Background High dose glucocorticoid (GC) therapy (PSL>0.8mg/kg/day) is often provided to patients with systemic rheumatic disease. GC induced osteoporosis (GIO) is a common complication of high dose GC therapy and bisphosphonate is frequently used as a first-line prevention of GIO and fragile fractures. However, some patients are still at high risk of bone fractures despite bisphosphonate administration. The World Health Organization fracture risk assessment tool (FRAX) is used to calculate the 10-year probability of major (hip, clinical spine, humerus or wrist fracture) fractures and has been recently adopted to the treatment guidelines for GIO and for assessment of fracture risk.
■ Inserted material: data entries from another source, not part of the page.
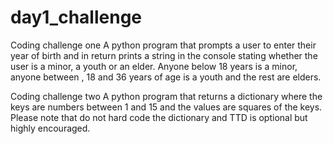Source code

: # day1_challenge

Coding challenge one
A python program that prompts a user to enter their year of birth and in return prints a string in the console stating whether the user is a minor, a youth or an elder. Anyone below 18 years is a minor, anyone between , 18 and 36 years of age is a youth and the rest are elders.

Coding challenge two
A python program that returns a dictionary where the keys are numbers between 1 and 15 and the values are squares of the keys. Please note that do not hard code the dictionary and TTD is optional but highly encouraged.
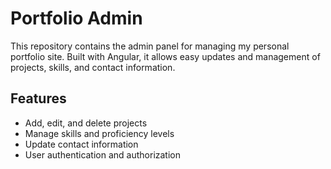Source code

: # Portfolio Admin

This repository contains the admin panel for managing my personal portfolio site. Built with Angular, it allows easy updates and management of projects, skills, and contact information.

## Features

- Add, edit, and delete projects
- Manage skills and proficiency levels
- Update contact information
- User authentication and authorization
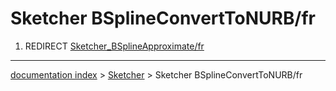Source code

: # Sketcher BSplineConvertToNURB/fr
1.  REDIRECT [Sketcher\_BSplineApproximate/fr](Sketcher_BSplineApproximate/fr.md)

---
[documentation index](../README.md) > [Sketcher](Sketcher_Workbench.md) > Sketcher BSplineConvertToNURB/fr

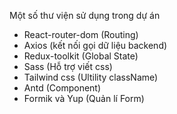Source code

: Một số thư viện sử dụng trong dự án

- React-router-dom (Routing)
- Axios (kết nối gọi dữ liệu backend)
- Redux-toolkit (Global State)
- Sass (Hỗ trợ viết css)
- Tailwind css (Ultility className)
- Antd (Component)
- Formik và Yup (Quản lí Form)
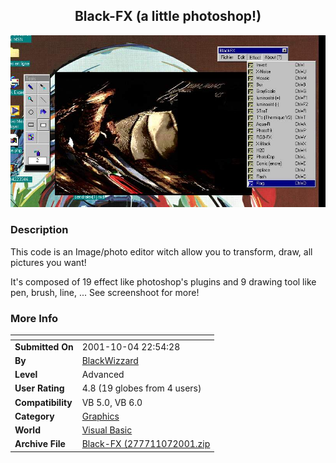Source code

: ﻿<div align="center">

## Black\-FX \(a little photoshop\!\)

<img src="PIC2001529150102032.jpg">
</div>

### Description

This code is an Image/photo editor witch allow you to transform, draw, all pictures you want!

It's composed of 19 effect like photoshop's plugins and 9 drawing tool like pen, brush, line, ... See screenshoot for more!
 
### More Info
 


<span>             |<span>
---                |---
**Submitted On**   |2001-10-04 22:54:28
**By**             |[BlackWizzard](https://github.com/Planet-Source-Code/PSCIndex/blob/master/ByAuthor/blackwizzard.md)
**Level**          |Advanced
**User Rating**    |4.8 (19 globes from 4 users)
**Compatibility**  |VB 5\.0, VB 6\.0
**Category**       |[Graphics](https://github.com/Planet-Source-Code/PSCIndex/blob/master/ByCategory/graphics__1-46.md)
**World**          |[Visual Basic](https://github.com/Planet-Source-Code/PSCIndex/blob/master/ByWorld/visual-basic.md)
**Archive File**   |[Black\-FX \(277711072001\.zip](https://github.com/Planet-Source-Code/blackwizzard-black-fx-a-little-photoshop__1-23539/archive/master.zip)








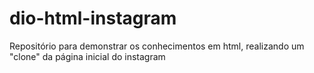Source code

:# dio-html-instagram
Repositório para demonstrar os conhecimentos em html, realizando um "clone" da página inicial do instagram
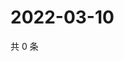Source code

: # 2022-03-10

共 0 条

<!-- BEGIN WEIBO -->
<!-- 最后更新时间 Thu Mar 10 2022 05:13:39 GMT+0800 (China Standard Time) -->

<!-- END WEIBO -->
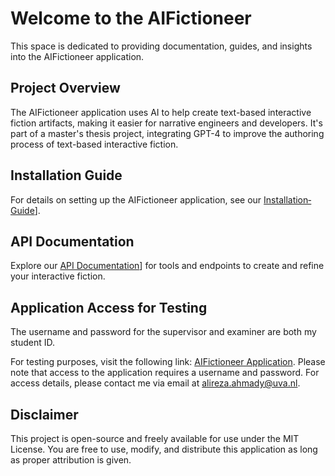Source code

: # Welcome to the AIFictioneer

This space is dedicated to providing documentation, guides, and insights into the AIFictioneer application.

## Project Overview

The AIFictioneer application uses AI to help create text-based interactive fiction artifacts, making it easier for narrative engineers and developers. It's part of a master's thesis project, integrating GPT-4 to improve the authoring process of text-based interactive fiction.

## Installation Guide
For details on setting up the AIFictioneer application, see our [Installation‐Guide](https://github.com/Alireza-Ahmady/AIFictioneer/wiki/Installation%E2%80%90Guide)].

## API Documentation

Explore our [API Documentation](https://github.com/Alireza-Ahmady/AIFictioneer/wiki/API-Overview)] for tools and endpoints to create and refine your interactive fiction.

## Application Access for Testing

The username and password for the supervisor and examiner are both my student ID.

For testing purposes, visit the following link: [AIFictioneer Application](https://aifictioneer.nl/). Please note that access to the application requires a username and password. For access details, please contact me via email at [alireza.ahmady@uva.nl](mailto:alireza.ahmady@uva.nl).

## Disclaimer
This project is open-source and freely available for use under the MIT License. You are free to use, modify, and distribute this application as long as proper attribution is given.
Drugs more effective than bisphosphonate have recently become available, but it is unclear which patients with high dose GC therapy should be given the newer drugs for GIO prevention.

Objectives To identify patients with high dose GC therapy at a high risk of developing fragility fracture despite bisphosphonate treatment.

Methods We conducted a retrospective study on systemic rheumatic disease patients who were treated with PSL>0.8mg/kg/day at Kobe University Hospital from April 1988 to March 2012. The fracture risk at the start of high dose GC therapy was assessed by FRAX. Comparison between patients who remained fracture-free for over 5 years and those who suffered fractures within 5 years despite taking bisphosphonate were focused in particular.

Results 229 (SLE 76, Vasculitis syndrome 58, PM/DM 51, AOSD 12, MCTD 7, others 25) patients were included and the mean observational period was 1819 days (95% CI 1653-1989). 57 patients (52 clinical spinal, 3 hip, 1 humerus, 1 wrist) suffered from fracture. 28 patients suffered from fracture within 5 years despite taking bisphosphonate. 94 patients were fracture-free for over 5 years with or without bisphosphonate. Receiver operating characteristic (ROC) analysis revealed that the optimal cut-off of FRAX ten year probability failing to prevent fracture over 5 years despite bisphosphonate treatment was 5.8% (Sensitivity 89.3%, Specificity 74.5%, Area under the curve 0.885). Kaplan-Meier analysis also revealed that bisphosphonate had no effect in reducing fractures in patients with FRAX5.8%.

Conclusions Bisphosphonate is ineffective for preventing fractures in high-risk patients (FRAX≥5.8%) undergoing high dose GC therapy. Thus, these patients require alternative prophylactic measures for fragility fractures.

Acknowledgements This work was supported by the Japan Society for the Promotion of Science (JSPS) KAKENHI grants 13390768 and Japan Osteoporosis Foundation grants.